● **Data section**:
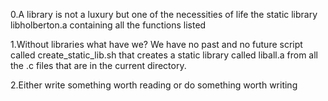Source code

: 0.A library is not a luxury but one of the necessities of life the static library libholberton.a containing all the functions listed

1.Without libraries what have we? We have no past and no future script called create_static_lib.sh that creates a static library called liball.a from all the .c files that are in the current directory.

2.Either write something worth reading or do something worth writing
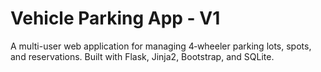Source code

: # Vehicle Parking App - V1

A multi-user web application for managing 4‑wheeler parking lots, spots, and reservations.
Built with Flask, Jinja2, Bootstrap, and SQLite.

● **Goal of the exercise**: Which lines in the records above contain the string "static"? Copy each one.

● **Solution for this problem**:
: 0.A library is not a luxury but one of the necessities of life the static library libholberton.a containing all the functions listed
1.Without libraries what have we? We have no past and no future script called create_static_lib.sh that creates a static library called liball.a from all the .c files that are in the current directory.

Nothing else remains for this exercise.